Shanta, sobre una pila de piezas producidas en la fábrica en la que trabaja.Z. A.
Las manos de Shanta, deformadas por el trabajo.

Con los juguetes no se juega

Cientos de juguetes pasan cada día por las manos de Emon. Pero este adolescente bengalí de 12 años no tiene permiso para jugar con ninguno de ellos. Lo suyo es fabricarlos con una rudimentaria máquina que convierte planchas de plástico de colores en motos y coches que harán las delicias de otros niños en India y Bangladesh. Por 10 horas al día de trabajo cobra el equivalente a 12 euros al mes.

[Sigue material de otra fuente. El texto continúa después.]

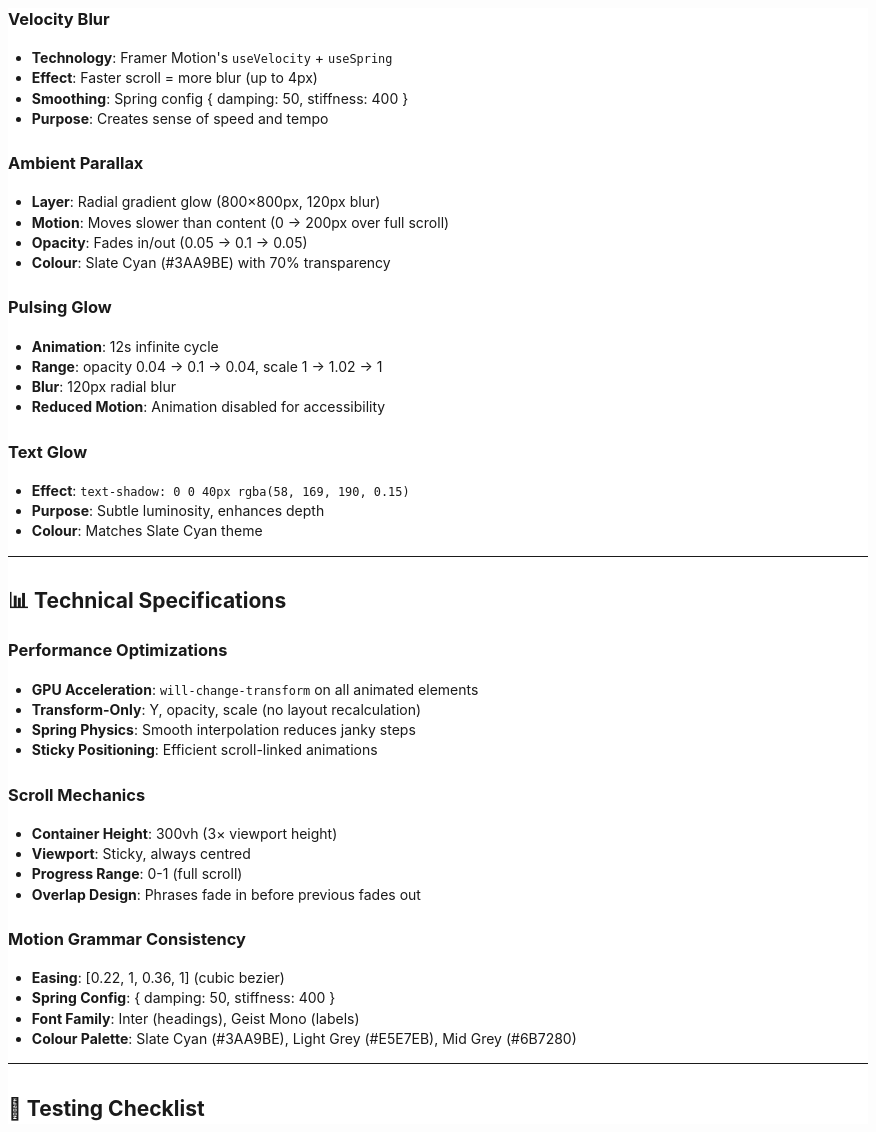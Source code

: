 ### Velocity Blur
- **Technology**: Framer Motion's `useVelocity` + `useSpring`
- **Effect**: Faster scroll = more blur (up to 4px)
- **Smoothing**: Spring config { damping: 50, stiffness: 400 }
- **Purpose**: Creates sense of speed and tempo

### Ambient Parallax
- **Layer**: Radial gradient glow (800×800px, 120px blur)
- **Motion**: Moves slower than content (0 → 200px over full scroll)
- **Opacity**: Fades in/out (0.05 → 0.1 → 0.05)
- **Colour**: Slate Cyan (#3AA9BE) with 70% transparency

### Pulsing Glow
- **Animation**: 12s infinite cycle
- **Range**: opacity 0.04 → 0.1 → 0.04, scale 1 → 1.02 → 1
- **Blur**: 120px radial blur
- **Reduced Motion**: Animation disabled for accessibility

### Text Glow
- **Effect**: `text-shadow: 0 0 40px rgba(58, 169, 190, 0.15)`
- **Purpose**: Subtle luminosity, enhances depth
- **Colour**: Matches Slate Cyan theme

---

## 📊 Technical Specifications

### Performance Optimizations
- **GPU Acceleration**: `will-change-transform` on all animated elements
- **Transform-Only**: Y, opacity, scale (no layout recalculation)
- **Spring Physics**: Smooth interpolation reduces janky steps
- **Sticky Positioning**: Efficient scroll-linked animations

### Scroll Mechanics
- **Container Height**: 300vh (3× viewport height)
- **Viewport**: Sticky, always centred
- **Progress Range**: 0-1 (full scroll)
- **Overlap Design**: Phrases fade in before previous fades out

### Motion Grammar Consistency
- **Easing**: [0.22, 1, 0.36, 1] (cubic bezier)
- **Spring Config**: { damping: 50, stiffness: 400 }
- **Font Family**: Inter (headings), Geist Mono (labels)
- **Colour Palette**: Slate Cyan (#3AA9BE), Light Grey (#E5E7EB), Mid Grey (#6B7280)

---

## 🧪 Testing Checklist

A casi 4.000 kilómetros al este, en la ciudad china de Yiwu, las piezas de Emon serían inmediatamente descartadas por toscas. Es la fábrica mundial del juguete y, aunque no se encuentran niños en las fábricas, la situación de los empleados no es mucho mejor que la de Emon. Según investigaciones llevadas a cabo el pasado verano -época en la que se fabrica la campaña de Navidad- por el diario británico The Guardian, las condiciones laborales siguen siendo similares a las que se encontró este diario en 2007: hasta 140 horas extras semanales, pagas que llegan un mes tarde y multas por hablar o ir al baño sin permiso. Incluso en las subcontratas de las grandes multinacionales.

"Con la crisis, la situación ha empeorado", reconoce Wen Xiqi, una de las empleadas que fue entrevistada por este diario hace cuatro años. Ha cambiado de empresa y ya ingresa casi el 50% más que entonces -en torno a 2.000 yuanes, unos 240 euros, con las horas extras incluidas-, pero dice que la situación se degrada y comprende las recientes protestas en diferentes fábricas. "Los jefes nos dicen que ya casi no hay pedidos por la crisis de Europa, y que no nos pueden pagar a tiempo porque el yuan está muy alto", cuenta por teléfono. "Siempre hay alguna excusa para que jueguen con nosotros".